- 2014/03/03
- 相続ワンポイント vol.21 : 保険契約に関する権利
相続にともなって保険金が支払われた場合には、その保険金について相続税の課税対象となりますが、亡くなった方が契約していた保険契約のうち、保険金が支払われないものについては、「保険契約に関する権利」として、相続税の対象となります。
- 生命保険契約に関する権利とは
- 生命保険契約に関する権利とは、その契約に関する権利を取得した時において、保険事故が発生していないものに関する権利をいいます。
- 具体例
- ①保険契約の締結
Aが、保険会社との間に、Aさんの妻であるBさんを被保険者とする生命保険契約を締結し、子供のCさんを保険金受取人に指定していたとします。
Aさん・・・父
Bさん・・・母
Cさん・・・子ども
②生命保険契約に関する権利の相続
ある日、Bさんより先にAさんが亡くなりました。
このとき、被保険者であるBさんに保険事故(相続)は起きていないため、まだ保険金は支払われません。

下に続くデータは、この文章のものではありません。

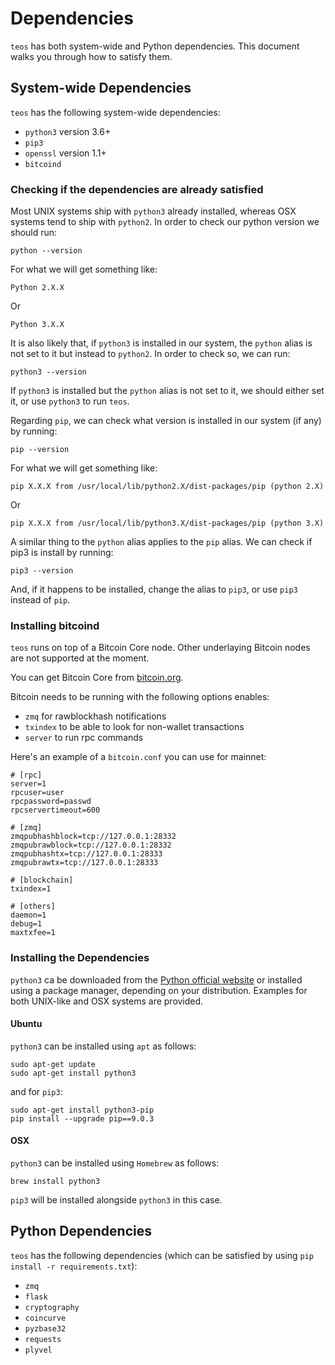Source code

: # Dependencies

`teos` has both system-wide and Python dependencies. This document walks you through how to satisfy them.

## System-wide Dependencies

`teos` has the following system-wide dependencies:

- `python3` version 3.6+
- `pip3`
- `openssl` version 1.1+
- `bitcoind`

### Checking if the dependencies are already satisfied

Most UNIX systems ship with `python3` already installed, whereas OSX systems tend to ship with `python2`. In order to check our python version we should run:

	python --version

For what we will get something like:

	Python 2.X.X
	
Or
	
	Python 3.X.X
	
It is also likely that, if `python3` is installed in our system, the `python` alias is not set to it but instead to `python2`. In order to check so, we can run:

	python3 --version

If `python3` is installed but the `python` alias is not set to it, we should either set it, or use `python3` to run `teos`.

Regarding `pip`, we can check what version is installed in our system (if any) by running:

	pip --version

For what we will get something like:

	pip X.X.X from /usr/local/lib/python2.X/dist-packages/pip (python 2.X)
	
Or

	pip X.X.X from /usr/local/lib/python3.X/dist-packages/pip (python 3.X)

A similar thing to the `python` alias applies to the `pip` alias. We can check if pip3 is install by running:

	pip3 --version
	
And, if it happens to be installed, change the alias to `pip3`, or use `pip3` instead of `pip`.

### Installing bitcoind

`teos` runs on top of a Bitcoin Core node. Other underlaying Bitcoin nodes are not supported at the moment. 

You can get Bitcoin Core from [bitcoin.org](https://bitcoin.org/en/download).

Bitcoin needs to be running with the following options enables:

- `zmq` for rawblockhash notifications
- `txindex` to be able to look for non-wallet transactions
- `server` to run rpc commands

Here's an example of a `bitcoin.conf` you can use for mainnet:

```
# [rpc]
server=1
rpcuser=user
rpcpassword=passwd
rpcservertimeout=600

# [zmq]
zmqpubhashblock=tcp://127.0.0.1:28332
zmqpubrawblock=tcp://127.0.0.1:28332
zmqpubhashtx=tcp://127.0.0.1:28333
zmqpubrawtx=tcp://127.0.0.1:28333

# [blockchain]
txindex=1

# [others]
daemon=1
debug=1
maxtxfee=1
```

### Installing the Dependencies

`python3` ca be downloaded from the [Python official website](https://www.python.org/downloads/) or installed using a package manager, depending on your distribution. Examples for both UNIX-like and OSX systems are provided.

#### Ubuntu

`python3` can be installed using `apt` as follows:

	sudo apt-get update
	sudo apt-get install python3
	
and for `pip3`:

	sudo apt-get install python3-pip
	pip install --upgrade pip==9.0.3
	
#### OSX

`python3` can be installed using `Homebrew` as follows:
	
	brew install python3

`pip3` will be installed alongside `python3` in this case.

## Python Dependencies

`teos` has the following dependencies (which can be satisfied by using `pip install -r requirements.txt`):

- `zmq`
- `flask`
- `cryptography`
- `coincurve`
- `pyzbase32`
- `requests`
- `plyvel`

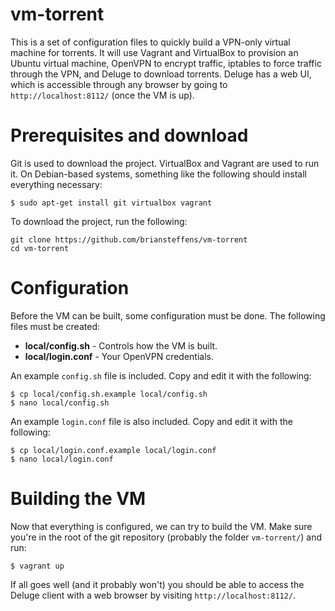 vm-torrent
===========

This is a set of configuration files to quickly build a VPN-only virtual machine
for torrents. It will use Vagrant and VirtualBox to provision an Ubuntu virtual
machine, OpenVPN to encrypt traffic, iptables to force traffic through the VPN,
and Deluge to download torrents. Deluge has a web UI, which is accessible
through any browser by going to `http://localhost:8112/` (once the VM is up).


Prerequisites and download
==========================

Git is used to download the project. VirtualBox and Vagrant are used to run it.
On Debian-based systems, something like the following should install everything
necessary:

```
$ sudo apt-get install git virtualbox vagrant
```

To download the project, run the following:

```
git clone https://github.com/briansteffens/vm-torrent
cd vm-torrent
```


Configuration
=============

Before the VM can be built, some configuration must be done. The following files
must be created:

* __local/config.sh__ - Controls how the VM is built.
* __local/login.conf__ - Your OpenVPN credentials.

An example `config.sh` file is included. Copy and edit it with the
following:

```
$ cp local/config.sh.example local/config.sh
$ nano local/config.sh
```

An example `login.conf` file is also included. Copy and edit it with
the following:

```
$ cp local/login.conf.example local/login.conf
$ nano local/login.conf
```

Building the VM
===============

Now that everything is configured, we can try to build the VM. Make sure you're
in the root of the git repository (probably the folder
`vm-torrent/`) and run:

```
$ vagrant up
```

If all goes well (and it probably won't) you should be able to access the Deluge client with a web browser by visiting `http://localhost:8112/`.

この場合、Aさんの相続人であるBさんとCさんは、被保険者であるBさんに保険事故があった時にCさんが保険金を受取るという権利(保険契約に関する権利)を相続します。これを保険契約に関する権利といい、相続税の対象となります。
なお、Aさんより先に、Bさんが亡くなった場合は、保険事故が発生しているため、Cさんに対する保険金の支払いが発生します。この場合、Cさんが保険会社から受け取った保険金は、AさんからCさんへの贈与があったとして、贈与税の対象となります。これは、生命保険契約に関する権利とは別物ですので、区別する必要があります。
- 生命保険契約に関する権利の評価
- 生命保険契約に関する権利の評価は、その保険契約を解約するとした場合に支払われることとなる解約返戻金の額によって評価します。
具体的には、保険会社に相続日時点での解約返戻金額を問合せます。
なお、解約返戻金のほかに支払われることとなる前納保険料の金額、剰余金の分配額等がある場合にはこれらの金額を加算し、解約返戻金の額について源泉徴収されるべき所得税の額に相当する金額がある場合には減算した金額によって評価します。